Synopsis: Personal finance is simple for people who have a savings account and a checking account, and that’s all. It is, however, complicated for people who may have several financial obligations such as student loans, a mortgage, car loans, credit cards, retirement savings, and other investment accounts, in addition to checking and savings accounts. In this article, we discuss how Personal Money Management banking tools can assist one in accessing all financial data at once.
The monumental rise in Personal Finance Management (PFM) Apps:
The traditional method of banking and finance management is currently witnessing a revolution. A major contributory factor is that now customers want more than just basic features. They prefer customised services and analysis when it comes to their financial data. Moreover, most of us have a complex financial situation that consists of different types of loans, mortgages, investments, retirement savings, etc. in addition to the usual savings and checking accounts.
This has given rise to PFM tools.
PFM tools are built on Application Programming Interface (API) technology and allow the users to get a deep understanding of their finances. The concept covers assets, debts, income, and expenses. It lets customers examine how much they spend, where they spend it, and so on. To put it simply, PFM tools help users understand where they currently stand financially. Through PFM apps, one can access all their financial data in one place and make critical decisions accordingly through insights and advice provided by the tool.
The need for Open Banking powered PFM Apps today:
Open Banking has drastically changed the way financial institutions function over the last few years. Through open banking and PFM tools, Financial Institutions (FIs) and banks can go beyond their conventional methods of banking.

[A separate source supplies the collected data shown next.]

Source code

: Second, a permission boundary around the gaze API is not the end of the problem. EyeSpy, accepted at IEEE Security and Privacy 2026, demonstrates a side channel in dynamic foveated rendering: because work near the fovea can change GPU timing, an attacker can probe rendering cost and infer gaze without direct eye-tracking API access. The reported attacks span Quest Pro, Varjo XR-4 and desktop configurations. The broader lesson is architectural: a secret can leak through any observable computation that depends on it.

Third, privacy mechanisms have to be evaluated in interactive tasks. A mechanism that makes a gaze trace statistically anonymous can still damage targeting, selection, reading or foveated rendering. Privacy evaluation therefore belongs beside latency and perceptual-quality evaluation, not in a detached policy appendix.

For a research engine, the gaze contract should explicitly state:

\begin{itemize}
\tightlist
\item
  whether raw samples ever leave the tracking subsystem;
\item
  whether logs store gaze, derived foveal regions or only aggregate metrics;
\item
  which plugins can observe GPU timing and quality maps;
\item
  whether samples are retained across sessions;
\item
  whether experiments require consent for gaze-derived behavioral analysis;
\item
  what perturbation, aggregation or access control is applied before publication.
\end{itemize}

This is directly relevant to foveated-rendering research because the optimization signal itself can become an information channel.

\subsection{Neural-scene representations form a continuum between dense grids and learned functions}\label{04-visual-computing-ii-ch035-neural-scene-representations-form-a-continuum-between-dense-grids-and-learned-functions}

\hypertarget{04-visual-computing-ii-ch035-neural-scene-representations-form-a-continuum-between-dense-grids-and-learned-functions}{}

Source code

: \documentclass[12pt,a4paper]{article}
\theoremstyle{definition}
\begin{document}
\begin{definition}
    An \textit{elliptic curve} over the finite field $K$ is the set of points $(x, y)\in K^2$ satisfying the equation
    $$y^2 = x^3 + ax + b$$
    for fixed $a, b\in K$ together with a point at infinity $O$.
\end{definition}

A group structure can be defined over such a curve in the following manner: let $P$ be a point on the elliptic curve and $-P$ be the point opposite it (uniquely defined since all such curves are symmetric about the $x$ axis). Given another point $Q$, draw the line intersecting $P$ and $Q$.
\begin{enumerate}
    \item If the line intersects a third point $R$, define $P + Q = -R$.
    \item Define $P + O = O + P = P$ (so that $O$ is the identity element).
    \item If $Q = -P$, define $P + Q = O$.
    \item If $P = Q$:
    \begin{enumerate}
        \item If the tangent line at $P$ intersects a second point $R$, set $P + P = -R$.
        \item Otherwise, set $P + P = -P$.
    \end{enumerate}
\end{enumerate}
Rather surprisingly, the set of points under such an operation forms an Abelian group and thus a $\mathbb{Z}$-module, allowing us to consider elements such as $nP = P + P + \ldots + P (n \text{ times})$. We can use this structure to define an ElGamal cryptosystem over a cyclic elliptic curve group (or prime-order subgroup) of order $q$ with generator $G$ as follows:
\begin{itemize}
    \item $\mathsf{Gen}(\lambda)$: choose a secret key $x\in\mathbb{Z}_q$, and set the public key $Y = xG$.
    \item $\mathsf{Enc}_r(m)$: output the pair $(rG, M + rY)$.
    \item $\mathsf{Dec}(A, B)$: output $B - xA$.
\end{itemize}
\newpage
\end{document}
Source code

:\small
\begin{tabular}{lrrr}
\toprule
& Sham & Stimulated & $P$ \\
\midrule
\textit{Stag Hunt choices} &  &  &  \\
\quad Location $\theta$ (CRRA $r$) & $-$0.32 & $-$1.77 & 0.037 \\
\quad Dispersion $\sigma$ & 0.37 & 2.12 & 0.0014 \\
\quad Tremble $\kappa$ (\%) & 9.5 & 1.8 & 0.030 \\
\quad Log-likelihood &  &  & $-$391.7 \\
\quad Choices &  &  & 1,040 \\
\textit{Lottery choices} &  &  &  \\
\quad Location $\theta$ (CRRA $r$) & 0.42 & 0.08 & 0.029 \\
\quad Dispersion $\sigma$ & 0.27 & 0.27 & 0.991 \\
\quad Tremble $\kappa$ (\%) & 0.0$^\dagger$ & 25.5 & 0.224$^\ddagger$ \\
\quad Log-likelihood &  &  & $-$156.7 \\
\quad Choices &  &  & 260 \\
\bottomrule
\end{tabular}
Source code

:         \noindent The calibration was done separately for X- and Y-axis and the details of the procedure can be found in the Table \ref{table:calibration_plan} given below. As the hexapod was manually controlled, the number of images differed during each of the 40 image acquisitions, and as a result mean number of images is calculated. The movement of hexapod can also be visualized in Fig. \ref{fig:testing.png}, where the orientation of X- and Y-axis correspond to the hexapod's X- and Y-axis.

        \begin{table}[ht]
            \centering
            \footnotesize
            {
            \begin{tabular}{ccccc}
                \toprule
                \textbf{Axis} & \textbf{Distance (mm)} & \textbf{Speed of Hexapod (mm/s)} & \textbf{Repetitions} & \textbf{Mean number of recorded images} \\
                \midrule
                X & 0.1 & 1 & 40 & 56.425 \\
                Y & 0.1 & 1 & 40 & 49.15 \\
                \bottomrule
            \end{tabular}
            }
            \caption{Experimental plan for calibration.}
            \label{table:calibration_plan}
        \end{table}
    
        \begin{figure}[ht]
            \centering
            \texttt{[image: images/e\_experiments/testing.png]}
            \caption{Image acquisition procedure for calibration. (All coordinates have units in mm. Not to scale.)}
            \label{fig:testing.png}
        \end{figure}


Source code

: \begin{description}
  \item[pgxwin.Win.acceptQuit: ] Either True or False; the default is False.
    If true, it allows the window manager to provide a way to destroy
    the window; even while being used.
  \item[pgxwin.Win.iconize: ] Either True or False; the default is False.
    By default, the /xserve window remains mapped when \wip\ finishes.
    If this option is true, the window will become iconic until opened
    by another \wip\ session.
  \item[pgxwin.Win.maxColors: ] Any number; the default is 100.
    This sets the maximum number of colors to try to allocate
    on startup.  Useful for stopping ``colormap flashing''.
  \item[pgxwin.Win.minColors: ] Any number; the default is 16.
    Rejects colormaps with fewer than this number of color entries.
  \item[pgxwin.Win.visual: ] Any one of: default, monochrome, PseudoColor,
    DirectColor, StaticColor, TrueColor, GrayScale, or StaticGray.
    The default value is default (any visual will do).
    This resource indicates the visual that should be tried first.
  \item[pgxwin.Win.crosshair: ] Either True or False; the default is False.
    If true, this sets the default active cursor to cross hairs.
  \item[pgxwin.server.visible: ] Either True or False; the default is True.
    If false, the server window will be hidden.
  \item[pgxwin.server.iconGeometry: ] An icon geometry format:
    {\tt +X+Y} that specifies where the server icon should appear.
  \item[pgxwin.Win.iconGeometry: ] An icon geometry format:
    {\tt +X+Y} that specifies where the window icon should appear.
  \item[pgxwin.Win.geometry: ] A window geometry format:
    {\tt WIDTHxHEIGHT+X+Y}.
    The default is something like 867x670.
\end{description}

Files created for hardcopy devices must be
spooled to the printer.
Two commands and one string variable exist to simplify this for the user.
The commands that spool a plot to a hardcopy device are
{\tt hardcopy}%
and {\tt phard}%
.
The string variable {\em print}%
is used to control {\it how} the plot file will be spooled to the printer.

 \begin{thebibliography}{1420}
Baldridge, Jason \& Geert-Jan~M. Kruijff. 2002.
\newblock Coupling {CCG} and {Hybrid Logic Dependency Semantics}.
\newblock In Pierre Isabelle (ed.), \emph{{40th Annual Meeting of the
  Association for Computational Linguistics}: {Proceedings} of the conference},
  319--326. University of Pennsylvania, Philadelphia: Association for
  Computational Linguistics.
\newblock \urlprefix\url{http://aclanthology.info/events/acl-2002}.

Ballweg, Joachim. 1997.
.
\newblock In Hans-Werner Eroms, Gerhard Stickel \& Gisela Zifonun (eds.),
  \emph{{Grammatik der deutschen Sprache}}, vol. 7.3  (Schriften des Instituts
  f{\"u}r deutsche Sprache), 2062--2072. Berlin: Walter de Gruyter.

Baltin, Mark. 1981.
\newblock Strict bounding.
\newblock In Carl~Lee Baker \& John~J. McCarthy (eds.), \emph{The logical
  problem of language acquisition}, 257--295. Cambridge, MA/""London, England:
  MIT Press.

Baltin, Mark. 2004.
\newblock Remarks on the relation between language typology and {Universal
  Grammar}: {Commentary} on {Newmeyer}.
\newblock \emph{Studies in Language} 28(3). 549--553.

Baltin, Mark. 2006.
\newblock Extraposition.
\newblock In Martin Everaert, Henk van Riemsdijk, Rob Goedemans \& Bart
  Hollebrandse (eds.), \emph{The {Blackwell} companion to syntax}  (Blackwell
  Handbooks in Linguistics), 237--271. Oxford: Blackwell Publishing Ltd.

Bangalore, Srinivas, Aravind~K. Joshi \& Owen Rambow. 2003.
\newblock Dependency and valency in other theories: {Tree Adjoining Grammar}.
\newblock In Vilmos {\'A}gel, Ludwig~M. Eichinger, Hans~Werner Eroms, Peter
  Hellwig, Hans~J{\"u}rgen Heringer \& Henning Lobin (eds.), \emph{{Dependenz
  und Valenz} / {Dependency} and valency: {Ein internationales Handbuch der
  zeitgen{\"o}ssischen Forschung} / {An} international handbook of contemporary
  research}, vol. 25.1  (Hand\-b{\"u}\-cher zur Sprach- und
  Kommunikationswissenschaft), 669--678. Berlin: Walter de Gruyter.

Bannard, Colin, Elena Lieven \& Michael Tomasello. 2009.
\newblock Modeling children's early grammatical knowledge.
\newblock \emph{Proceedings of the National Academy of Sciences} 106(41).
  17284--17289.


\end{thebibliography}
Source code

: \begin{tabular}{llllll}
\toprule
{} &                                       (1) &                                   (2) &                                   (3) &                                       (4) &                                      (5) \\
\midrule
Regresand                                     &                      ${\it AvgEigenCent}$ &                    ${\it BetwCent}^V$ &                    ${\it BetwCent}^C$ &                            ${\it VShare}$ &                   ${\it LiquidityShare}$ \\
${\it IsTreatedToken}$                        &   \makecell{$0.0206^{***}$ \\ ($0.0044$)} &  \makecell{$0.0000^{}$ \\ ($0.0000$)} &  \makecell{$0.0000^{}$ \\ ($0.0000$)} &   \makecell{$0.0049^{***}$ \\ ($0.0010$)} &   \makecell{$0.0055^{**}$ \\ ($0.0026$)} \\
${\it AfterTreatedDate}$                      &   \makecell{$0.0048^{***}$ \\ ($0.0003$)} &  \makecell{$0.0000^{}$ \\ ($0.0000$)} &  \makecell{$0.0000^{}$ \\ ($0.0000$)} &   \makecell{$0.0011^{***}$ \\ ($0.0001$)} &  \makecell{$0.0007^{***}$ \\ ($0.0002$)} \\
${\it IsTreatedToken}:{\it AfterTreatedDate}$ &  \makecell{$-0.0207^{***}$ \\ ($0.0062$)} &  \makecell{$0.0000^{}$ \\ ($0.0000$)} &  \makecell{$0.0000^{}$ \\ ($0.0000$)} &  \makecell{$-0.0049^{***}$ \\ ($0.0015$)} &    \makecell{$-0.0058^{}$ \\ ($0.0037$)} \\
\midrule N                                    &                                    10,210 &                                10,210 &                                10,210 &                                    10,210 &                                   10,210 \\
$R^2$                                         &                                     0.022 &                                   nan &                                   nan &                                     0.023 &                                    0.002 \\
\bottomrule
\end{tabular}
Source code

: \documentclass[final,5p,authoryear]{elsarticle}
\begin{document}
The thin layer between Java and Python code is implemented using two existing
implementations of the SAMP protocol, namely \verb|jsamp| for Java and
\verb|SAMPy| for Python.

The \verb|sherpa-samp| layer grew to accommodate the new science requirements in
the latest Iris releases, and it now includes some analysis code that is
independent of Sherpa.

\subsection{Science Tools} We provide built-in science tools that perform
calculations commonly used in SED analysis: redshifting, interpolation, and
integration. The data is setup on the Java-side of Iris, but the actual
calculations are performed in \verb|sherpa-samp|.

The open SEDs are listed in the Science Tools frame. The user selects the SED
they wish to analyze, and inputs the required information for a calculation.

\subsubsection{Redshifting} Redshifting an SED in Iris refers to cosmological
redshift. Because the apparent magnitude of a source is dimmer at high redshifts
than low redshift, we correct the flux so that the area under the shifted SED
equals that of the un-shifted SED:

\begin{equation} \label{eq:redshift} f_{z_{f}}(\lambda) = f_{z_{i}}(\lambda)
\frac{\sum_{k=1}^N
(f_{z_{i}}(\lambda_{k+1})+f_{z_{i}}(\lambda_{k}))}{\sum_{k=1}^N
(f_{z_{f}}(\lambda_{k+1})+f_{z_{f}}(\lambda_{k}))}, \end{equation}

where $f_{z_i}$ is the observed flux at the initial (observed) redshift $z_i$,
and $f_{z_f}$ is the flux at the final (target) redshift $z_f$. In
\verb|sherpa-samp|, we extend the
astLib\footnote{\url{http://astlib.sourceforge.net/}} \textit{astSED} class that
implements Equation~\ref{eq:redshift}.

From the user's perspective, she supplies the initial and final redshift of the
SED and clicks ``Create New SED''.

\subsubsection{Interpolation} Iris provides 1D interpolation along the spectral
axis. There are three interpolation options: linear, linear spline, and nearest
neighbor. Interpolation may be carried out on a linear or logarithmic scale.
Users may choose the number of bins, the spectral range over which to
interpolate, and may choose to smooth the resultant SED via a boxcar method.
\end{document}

For banks and FIs, such a switch helps them get a detailed understanding of their customers and how they can leverage this information to create personalized services and provide value to their users. This ultimately leads to an increase in retention, higher revenue, and greater brand recognition.
On the other hand, open banking and PFM apps give customers definite control over their expenses and provide them with an overall picture of their financial health. Such apps also aid customers in better management of their finances by giving them actionable insights and tailored solutions.
Utility of PFM Apps:
PFM apps provide customers with everything they need at each step; right from checking their balance to analysing statistics for customised advice. Here are some advantages of having an Open Banking enabled PFM App:
1. Notifications: PFM apps help users avoid drawing in excess and spending more than their planned expense by alerting the customer whenever the balance reaches a certain amount. This aids the user in having a clear overall view of their finances and what needs to be done next.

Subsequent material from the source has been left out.